_WORK TO COMPLETE:_ The records should be written out in full, with nothing altered.

(Items from a dataset)

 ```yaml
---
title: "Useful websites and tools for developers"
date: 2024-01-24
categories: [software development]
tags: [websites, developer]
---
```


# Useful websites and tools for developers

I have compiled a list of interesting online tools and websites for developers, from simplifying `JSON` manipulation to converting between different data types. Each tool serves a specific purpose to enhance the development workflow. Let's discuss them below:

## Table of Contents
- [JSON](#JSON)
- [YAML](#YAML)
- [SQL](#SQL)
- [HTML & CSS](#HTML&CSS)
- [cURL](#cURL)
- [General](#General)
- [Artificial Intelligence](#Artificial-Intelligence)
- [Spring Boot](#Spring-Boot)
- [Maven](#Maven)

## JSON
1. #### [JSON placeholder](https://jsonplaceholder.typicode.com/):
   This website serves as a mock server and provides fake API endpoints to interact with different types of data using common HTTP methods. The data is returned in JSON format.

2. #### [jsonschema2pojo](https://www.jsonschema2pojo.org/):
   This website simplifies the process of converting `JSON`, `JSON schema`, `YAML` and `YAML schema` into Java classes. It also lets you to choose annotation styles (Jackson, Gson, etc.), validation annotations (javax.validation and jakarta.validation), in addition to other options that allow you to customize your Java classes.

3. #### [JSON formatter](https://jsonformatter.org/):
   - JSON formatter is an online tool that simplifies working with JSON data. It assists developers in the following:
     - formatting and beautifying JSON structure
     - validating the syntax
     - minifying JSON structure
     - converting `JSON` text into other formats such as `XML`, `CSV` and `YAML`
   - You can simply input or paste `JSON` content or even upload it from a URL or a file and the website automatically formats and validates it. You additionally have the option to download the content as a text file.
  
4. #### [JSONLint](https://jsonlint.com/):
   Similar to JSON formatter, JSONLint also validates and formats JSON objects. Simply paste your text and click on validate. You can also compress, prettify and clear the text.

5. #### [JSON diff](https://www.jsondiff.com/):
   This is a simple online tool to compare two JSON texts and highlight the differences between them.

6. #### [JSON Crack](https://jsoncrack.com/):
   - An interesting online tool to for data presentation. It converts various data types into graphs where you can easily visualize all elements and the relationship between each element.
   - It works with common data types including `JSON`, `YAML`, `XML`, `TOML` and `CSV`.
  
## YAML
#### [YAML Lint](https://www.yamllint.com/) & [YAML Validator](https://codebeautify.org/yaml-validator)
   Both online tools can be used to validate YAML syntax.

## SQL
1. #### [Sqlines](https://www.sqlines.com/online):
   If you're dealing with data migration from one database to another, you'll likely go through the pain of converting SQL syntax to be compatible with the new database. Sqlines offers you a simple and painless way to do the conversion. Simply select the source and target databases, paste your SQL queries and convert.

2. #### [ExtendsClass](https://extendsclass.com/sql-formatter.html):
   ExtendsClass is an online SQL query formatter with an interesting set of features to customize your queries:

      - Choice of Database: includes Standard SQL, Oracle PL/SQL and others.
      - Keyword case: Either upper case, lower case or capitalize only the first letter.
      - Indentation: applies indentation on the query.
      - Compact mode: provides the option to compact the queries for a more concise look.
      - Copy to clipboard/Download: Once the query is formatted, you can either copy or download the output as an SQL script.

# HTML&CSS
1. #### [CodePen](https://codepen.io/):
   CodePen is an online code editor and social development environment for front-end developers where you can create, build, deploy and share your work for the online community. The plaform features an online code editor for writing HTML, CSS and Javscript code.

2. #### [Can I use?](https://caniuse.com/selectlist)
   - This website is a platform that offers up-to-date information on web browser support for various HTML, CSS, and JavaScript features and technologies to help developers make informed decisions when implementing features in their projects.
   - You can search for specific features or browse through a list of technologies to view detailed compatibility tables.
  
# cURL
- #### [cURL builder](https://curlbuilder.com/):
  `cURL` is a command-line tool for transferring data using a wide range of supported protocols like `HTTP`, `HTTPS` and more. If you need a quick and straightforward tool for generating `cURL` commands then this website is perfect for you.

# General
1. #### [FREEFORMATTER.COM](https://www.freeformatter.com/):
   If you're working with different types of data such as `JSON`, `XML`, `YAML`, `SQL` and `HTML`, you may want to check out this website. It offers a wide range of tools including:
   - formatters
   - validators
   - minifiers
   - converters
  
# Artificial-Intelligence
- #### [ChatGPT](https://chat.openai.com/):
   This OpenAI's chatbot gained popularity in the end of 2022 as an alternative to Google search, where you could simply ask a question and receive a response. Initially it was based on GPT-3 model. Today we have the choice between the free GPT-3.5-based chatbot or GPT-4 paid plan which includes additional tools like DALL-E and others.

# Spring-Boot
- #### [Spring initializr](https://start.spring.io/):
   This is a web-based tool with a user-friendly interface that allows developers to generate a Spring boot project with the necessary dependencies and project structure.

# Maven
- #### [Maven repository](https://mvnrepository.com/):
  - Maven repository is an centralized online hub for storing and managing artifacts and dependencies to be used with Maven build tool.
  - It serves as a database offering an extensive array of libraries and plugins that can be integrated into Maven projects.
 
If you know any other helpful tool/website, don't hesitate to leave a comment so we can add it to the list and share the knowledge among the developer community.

_OUTPUT FOR THIS EXERCISE:_
 ```yaml
---
title: "Useful websites and tools for developers"
date: 2024-01-24
categories: [software development]
tags: [websites, developer]
---
```


# Useful websites and tools for developers

I have compiled a list of interesting online tools and websites for developers, from simplifying `JSON` manipulation to converting between different data types. Each tool serves a specific purpose to enhance the development workflow. Let's discuss them below:

## Table of Contents
- [JSON](#JSON)
- [YAML](#YAML)
- [SQL](#SQL)
- [HTML & CSS](#HTML&CSS)
- [cURL](#cURL)
- [General](#General)
- [Artificial Intelligence](#Artificial-Intelligence)
- [Spring Boot](#Spring-Boot)
- [Maven](#Maven)

## JSON
1. #### [JSON placeholder](https://jsonplaceholder.typicode.com/):
   This website serves as a mock server and provides fake API endpoints to interact with different types of data using common HTTP methods. The data is returned in JSON format.

2. #### [jsonschema2pojo](https://www.jsonschema2pojo.org/):
   This website simplifies the process of converting `JSON`, `JSON schema`, `YAML` and `YAML schema` into Java classes. It also lets you to choose annotation styles (Jackson, Gson, etc.), validation annotations (javax.validation and jakarta.validation), in addition to other options that allow you to customize your Java classes.

3. #### [JSON formatter](https://jsonformatter.org/):
   - JSON formatter is an online tool that simplifies working with JSON data. It assists developers in the following:
     - formatting and beautifying JSON structure
     - validating the syntax
     - minifying JSON structure
     - converting `JSON` text into other formats such as `XML`, `CSV` and `YAML`
   - You can simply input or paste `JSON` content or even upload it from a URL or a file and the website automatically formats and validates it. You additionally have the option to download the content as a text file.
  
4. #### [JSONLint](https://jsonlint.com/):
   Similar to JSON formatter, JSONLint also validates and formats JSON objects. Simply paste your text and click on validate. You can also compress, prettify and clear the text.

5. #### [JSON diff](https://www.jsondiff.com/):
   This is a simple online tool to compare two JSON texts and highlight the differences between them.

6. #### [JSON Crack](https://jsoncrack.com/):
   - An interesting online tool to for data presentation. It converts various data types into graphs where you can easily visualize all elements and the relationship between each element.
   - It works with common data types including `JSON`, `YAML`, `XML`, `TOML` and `CSV`.
  
## YAML
#### [YAML Lint](https://www.yamllint.com/) & [YAML Validator](https://codebeautify.org/yaml-validator)
   Both online tools can be used to validate YAML syntax.

## SQL
1. #### [Sqlines](https://www.sqlines.com/online):
   If you're dealing with data migration from one database to another, you'll likely go through the pain of converting SQL syntax to be compatible with the new database. Sqlines offers you a simple and painless way to do the conversion. Simply select the source and target databases, paste your SQL queries and convert.

2. #### [ExtendsClass](https://extendsclass.com/sql-formatter.html):
   ExtendsClass is an online SQL query formatter with an interesting set of features to customize your queries:

      - Choice of Database: includes Standard SQL, Oracle PL/SQL and others.
      - Keyword case: Either upper case, lower case or capitalize only the first letter.
      - Indentation: applies indentation on the query.
      - Compact mode: provides the option to compact the queries for a more concise look.
      - Copy to clipboard/Download: Once the query is formatted, you can either copy or download the output as an SQL script.

# HTML&CSS
1. #### [CodePen](https://codepen.io/):
   CodePen is an online code editor and social development environment for front-end developers where you can create, build, deploy and share your work for the online community. The plaform features an online code editor for writing HTML, CSS and Javscript code.

2. #### [Can I use?](https://caniuse.com/selectlist)
   - This website is a platform that offers up-to-date information on web browser support for various HTML, CSS, and JavaScript features and technologies to help developers make informed decisions when implementing features in their projects.
   - You can search for specific features or browse through a list of technologies to view detailed compatibility tables.
  
# cURL
- #### [cURL builder](https://curlbuilder.com/):
  `cURL` is a command-line tool for transferring data using a wide range of supported protocols like `HTTP`, `HTTPS` and more. If you need a quick and straightforward tool for generating `cURL` commands then this website is perfect for you.

# General
1. #### [FREEFORMATTER.COM](https://www.freeformatter.com/):
   If you're working with different types of data such as `JSON`, `XML`, `YAML`, `SQL` and `HTML`, you may want to check out this website. It offers a wide range of tools including:
   - formatters
   - validators
   - minifiers
   - converters
  
# Artificial-Intelligence
- #### [ChatGPT](https://chat.openai.com/):
   This OpenAI's chatbot gained popularity in the end of 2022 as an alternative to Google search, where you could simply ask a question and receive a response. Initially it was based on GPT-3 model. Today we have the choice between the free GPT-3.5-based chatbot or GPT-4 paid plan which includes additional tools like DALL-E and others.

# Spring-Boot
- #### [Spring initializr](https://start.spring.io/):
   This is a web-based tool with a user-friendly interface that allows developers to generate a Spring boot project with the necessary dependencies and project structure.

# Maven
- #### [Maven repository](https://mvnrepository.com/):
  - Maven repository is an centralized online hub for storing and managing artifacts and dependencies to be used with Maven build tool.
  - It serves as a database offering an extensive array of libraries and plugins that can be integrated into Maven projects.
 
If you know any other helpful tool/website, don't hesitate to leave a comment so we can add it to the list and share the knowledge among the developer community.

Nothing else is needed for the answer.